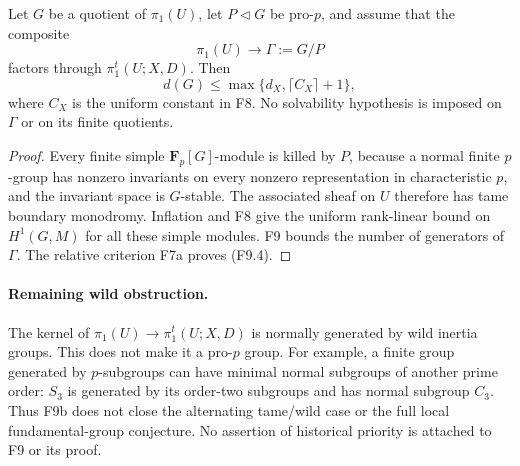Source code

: \begin{corollary}
Let $G$ be a quotient of $\pi_1(U)$, let $P\triangleleft G$ be
pro-$p$, and assume that the composite
\[
 \pi_1(U)\longrightarrow\Gamma:=G/P
\]
factors through $\pi_1^t(U;X,D)$. Then
\[
 d(G)\leq\max\{d_X,\lceil C_X\rceil+1\},
 \tag{F9.4}
\]
where $C_X$ is the uniform constant in F8. No solvability
hypothesis is imposed on $\Gamma$ or on its finite quotients.
\end{corollary}
\begin{proof}
Every finite simple $\mathbf F_p[G]$-module is killed by $P$,
because a normal finite $p$-group has nonzero invariants on every
nonzero representation in characteristic $p$, and the invariant
space is $G$-stable. The associated sheaf on $U$ therefore has
tame boundary monodromy. Inflation and F8 give the uniform
rank-linear bound on $H^1(G,M)$ for all these simple modules.
F9 bounds the number of generators of $\Gamma$. The relative
criterion F7a proves (F9.4).
\end{proof}

\paragraph{Remaining wild obstruction.}
The kernel of $\pi_1(U)\to\pi_1^t(U;X,D)$ is normally generated
by wild inertia groups. This does not make it a pro-$p$ group.
For example, a finite group generated by $p$-subgroups can have
minimal normal subgroups of another prime order: $S_3$ is generated
by its order-two subgroups and has normal subgroup $C_3$.
Thus F9b does not close the alternating tame/wild case or the full
local fundamental-group conjecture. No assertion of historical
priority is attached to F9 or its proof.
================
(Problem description): Reproduce every line above word for word; no images.

(Expected output):
Source code

: \begin{corollary}
Let $G$ be a quotient of $\pi_1(U)$, let $P\triangleleft G$ be
pro-$p$, and assume that the composite
\[
 \pi_1(U)\longrightarrow\Gamma:=G/P
\]
factors through $\pi_1^t(U;X,D)$. Then
\[
 d(G)\leq\max\{d_X,\lceil C_X\rceil+1\},
 \tag{F9.4}
\]
where $C_X$ is the uniform constant in F8. No solvability
hypothesis is imposed on $\Gamma$ or on its finite quotients.
\end{corollary}
\begin{proof}
Every finite simple $\mathbf F_p[G]$-module is killed by $P$,
because a normal finite $p$-group has nonzero invariants on every
nonzero representation in characteristic $p$, and the invariant
space is $G$-stable. The associated sheaf on $U$ therefore has
tame boundary monodromy. Inflation and F8 give the uniform
rank-linear bound on $H^1(G,M)$ for all these simple modules.
F9 bounds the number of generators of $\Gamma$. The relative
criterion F7a proves (F9.4).
\end{proof}

\paragraph{Remaining wild obstruction.}
The kernel of $\pi_1(U)\to\pi_1^t(U;X,D)$ is normally generated
by wild inertia groups. This does not make it a pro-$p$ group.
For example, a finite group generated by $p$-subgroups can have
minimal normal subgroups of another prime order: $S_3$ is generated
by its order-two subgroups and has normal subgroup $C_3$.
Thus F9b does not close the alternating tame/wild case or the full
local fundamental-group conjecture. No assertion of historical
priority is attached to F9 or its proof.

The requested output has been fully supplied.